How to scrape all data from a web container that has a scroll down

datascraping
string

#1

Hi all,
I want to read the data contained in the inner window into a string variable and parse through the string for the Avg column values. I tried using Get Text activity , which read the entire text but did not save the newLine formatting. As a result, I was not able to split the string on newLine. Is it possible to get the data using other scraping methods

If I manually select the text and copy it into a file and then use that data, the newLine is recognised and I’m able to split the string into lines, but Get Text activity returns a string which I’m not able to parse.

It would also be nice if i could get the text by simulating drag and select by mouse and Ctrl+c . But since there is a scroll down , I’m not able to record the drag and select.

The data is dynamic and can have any no of lines

Thanks for the help !


#2

@venkat97 Hello! Try using sceen scraping method with full text or native as scraping type and generate the table.


#3

@Niket_Ghai I tried that. The text is extracted . I tried printing it and it works fine. But I’m not able to split the string using newline .I even tried seeing if it contains vbCrLf and it returned -1. But when i print it to output , it does print the newline .
Look at the image below

Here I split the string using space (Remove empty entries) . It does show a newline between (14.140.109.241 and HOST : ) as it should . But when I try to search for the newline or split using newline it deosn’t work. Its pretty weird.


#4

Please provide a link of the website please :slight_smile:


#5

Actually the website cant be accessed from outside. I have provided the notepad file into which I wrote the scraped data ( as a string ) . As you will see , notepad also does not display new line. But you can find that there is some hidden character between (14.140.109.241 and HOST : ) I just want to be able to somehow recognize that newline character so that i can split the string .Newline.zip (320.8 KB)

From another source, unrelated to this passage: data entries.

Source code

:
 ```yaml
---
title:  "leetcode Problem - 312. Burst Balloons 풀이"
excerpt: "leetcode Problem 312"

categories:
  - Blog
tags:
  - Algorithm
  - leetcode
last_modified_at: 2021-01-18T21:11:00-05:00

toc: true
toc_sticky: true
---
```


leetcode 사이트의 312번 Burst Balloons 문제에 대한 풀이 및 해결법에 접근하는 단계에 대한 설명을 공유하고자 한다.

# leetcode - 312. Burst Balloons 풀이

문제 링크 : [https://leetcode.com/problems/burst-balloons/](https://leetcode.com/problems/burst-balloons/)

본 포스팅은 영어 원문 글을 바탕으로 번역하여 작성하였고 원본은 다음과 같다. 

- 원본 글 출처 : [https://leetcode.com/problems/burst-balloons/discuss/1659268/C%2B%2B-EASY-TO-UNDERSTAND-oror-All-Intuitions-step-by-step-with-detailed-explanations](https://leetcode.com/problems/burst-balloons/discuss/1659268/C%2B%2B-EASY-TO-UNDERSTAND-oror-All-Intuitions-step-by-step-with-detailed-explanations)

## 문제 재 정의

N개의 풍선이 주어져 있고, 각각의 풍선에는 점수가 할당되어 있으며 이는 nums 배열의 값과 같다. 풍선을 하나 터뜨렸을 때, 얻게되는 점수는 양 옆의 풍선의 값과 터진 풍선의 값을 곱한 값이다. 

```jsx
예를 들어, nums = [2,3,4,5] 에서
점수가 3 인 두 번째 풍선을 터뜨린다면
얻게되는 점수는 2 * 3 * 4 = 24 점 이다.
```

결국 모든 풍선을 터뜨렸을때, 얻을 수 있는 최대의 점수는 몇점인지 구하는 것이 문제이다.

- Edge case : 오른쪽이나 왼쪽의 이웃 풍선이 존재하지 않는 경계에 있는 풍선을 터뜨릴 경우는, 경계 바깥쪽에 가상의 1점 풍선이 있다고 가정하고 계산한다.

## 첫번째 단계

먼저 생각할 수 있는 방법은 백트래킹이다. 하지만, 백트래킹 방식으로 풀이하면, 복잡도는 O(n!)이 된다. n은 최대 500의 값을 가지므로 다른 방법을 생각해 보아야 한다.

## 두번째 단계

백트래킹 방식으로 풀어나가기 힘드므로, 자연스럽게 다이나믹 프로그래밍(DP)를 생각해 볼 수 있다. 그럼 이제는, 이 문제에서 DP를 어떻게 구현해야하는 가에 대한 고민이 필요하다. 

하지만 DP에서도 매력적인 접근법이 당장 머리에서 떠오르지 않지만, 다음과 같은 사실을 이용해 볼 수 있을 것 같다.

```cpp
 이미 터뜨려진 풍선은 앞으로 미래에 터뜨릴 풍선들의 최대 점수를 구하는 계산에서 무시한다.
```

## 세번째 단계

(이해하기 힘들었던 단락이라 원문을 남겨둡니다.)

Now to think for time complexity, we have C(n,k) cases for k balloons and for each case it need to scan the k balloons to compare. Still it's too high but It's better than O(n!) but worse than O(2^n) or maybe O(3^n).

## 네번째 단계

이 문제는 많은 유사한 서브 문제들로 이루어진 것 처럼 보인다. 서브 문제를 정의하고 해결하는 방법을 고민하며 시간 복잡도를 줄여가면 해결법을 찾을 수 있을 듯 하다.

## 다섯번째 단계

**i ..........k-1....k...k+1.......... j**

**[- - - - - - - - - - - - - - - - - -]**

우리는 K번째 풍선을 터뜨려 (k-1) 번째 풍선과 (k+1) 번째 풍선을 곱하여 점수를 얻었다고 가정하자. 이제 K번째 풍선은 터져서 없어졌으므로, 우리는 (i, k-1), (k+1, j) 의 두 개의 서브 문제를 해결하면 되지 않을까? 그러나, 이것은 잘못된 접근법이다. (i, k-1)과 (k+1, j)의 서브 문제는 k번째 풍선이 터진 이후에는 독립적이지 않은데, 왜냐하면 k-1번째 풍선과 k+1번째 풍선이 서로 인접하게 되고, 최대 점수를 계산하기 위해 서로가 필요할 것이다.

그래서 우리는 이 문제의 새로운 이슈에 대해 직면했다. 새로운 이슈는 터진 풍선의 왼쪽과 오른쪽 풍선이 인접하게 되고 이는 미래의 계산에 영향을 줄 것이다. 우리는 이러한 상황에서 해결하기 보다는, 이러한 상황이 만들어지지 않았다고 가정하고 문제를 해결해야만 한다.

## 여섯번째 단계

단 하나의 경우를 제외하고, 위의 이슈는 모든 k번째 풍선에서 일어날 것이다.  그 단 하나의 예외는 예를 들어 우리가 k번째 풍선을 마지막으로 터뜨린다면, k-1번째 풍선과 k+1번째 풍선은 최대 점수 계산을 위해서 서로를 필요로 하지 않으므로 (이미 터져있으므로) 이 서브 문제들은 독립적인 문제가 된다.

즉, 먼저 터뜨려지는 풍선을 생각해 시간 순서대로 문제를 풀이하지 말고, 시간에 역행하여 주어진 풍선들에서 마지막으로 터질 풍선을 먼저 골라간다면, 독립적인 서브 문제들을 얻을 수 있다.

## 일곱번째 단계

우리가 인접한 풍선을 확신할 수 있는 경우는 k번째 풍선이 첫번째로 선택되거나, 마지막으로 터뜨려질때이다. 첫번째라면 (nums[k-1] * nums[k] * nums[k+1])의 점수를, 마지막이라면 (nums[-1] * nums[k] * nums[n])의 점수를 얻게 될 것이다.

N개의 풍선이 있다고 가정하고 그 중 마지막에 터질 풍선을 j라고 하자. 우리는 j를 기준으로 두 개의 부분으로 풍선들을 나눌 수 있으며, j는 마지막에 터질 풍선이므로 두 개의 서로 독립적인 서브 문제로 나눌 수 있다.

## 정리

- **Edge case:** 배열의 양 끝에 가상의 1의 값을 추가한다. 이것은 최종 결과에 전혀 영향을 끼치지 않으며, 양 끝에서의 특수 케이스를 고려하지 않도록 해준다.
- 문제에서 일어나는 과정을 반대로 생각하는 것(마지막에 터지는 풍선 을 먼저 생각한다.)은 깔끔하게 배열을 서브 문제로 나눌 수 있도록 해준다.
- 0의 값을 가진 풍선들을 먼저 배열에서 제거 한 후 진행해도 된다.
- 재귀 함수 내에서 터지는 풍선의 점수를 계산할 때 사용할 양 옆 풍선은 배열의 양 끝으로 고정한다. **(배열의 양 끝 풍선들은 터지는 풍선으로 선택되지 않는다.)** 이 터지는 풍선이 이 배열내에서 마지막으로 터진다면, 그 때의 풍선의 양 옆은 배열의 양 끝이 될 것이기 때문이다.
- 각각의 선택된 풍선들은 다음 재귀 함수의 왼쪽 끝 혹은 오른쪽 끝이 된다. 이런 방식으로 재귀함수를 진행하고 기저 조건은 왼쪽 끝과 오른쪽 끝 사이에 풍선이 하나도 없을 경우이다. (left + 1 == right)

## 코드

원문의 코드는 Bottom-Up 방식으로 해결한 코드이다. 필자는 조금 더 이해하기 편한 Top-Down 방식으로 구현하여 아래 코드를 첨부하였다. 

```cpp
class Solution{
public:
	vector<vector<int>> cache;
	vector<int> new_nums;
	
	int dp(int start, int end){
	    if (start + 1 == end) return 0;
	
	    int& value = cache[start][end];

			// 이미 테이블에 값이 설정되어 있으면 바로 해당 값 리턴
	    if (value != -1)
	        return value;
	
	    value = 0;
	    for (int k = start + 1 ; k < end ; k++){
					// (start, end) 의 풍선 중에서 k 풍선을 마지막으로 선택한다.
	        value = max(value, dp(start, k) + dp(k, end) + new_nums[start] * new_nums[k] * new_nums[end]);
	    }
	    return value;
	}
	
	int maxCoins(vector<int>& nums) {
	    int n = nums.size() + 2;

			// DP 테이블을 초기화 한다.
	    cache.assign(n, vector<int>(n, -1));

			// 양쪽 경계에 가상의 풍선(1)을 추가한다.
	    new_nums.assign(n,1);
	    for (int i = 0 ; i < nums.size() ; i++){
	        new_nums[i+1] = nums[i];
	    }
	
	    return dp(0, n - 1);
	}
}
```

Also , the data is dynamically generated , and might be different from what you saw in the initial image. but the format is the same


#6

Hi Venkat
I have tried to split the text on the basis of new line characters and I am getting output as in the image attached


If you need output in this format you can refer this workflow.
Split.xaml (5.5 KB)


#7

@Bharat Thank you It works! What I initially tried was text.Split({Environment.newLine},StringSplitOptions.RemoveEmptyEntries) which didnt work

But your method works. Can you also suggest how to split by an empty line (between two paragraphs) . I tried using 2 newLines .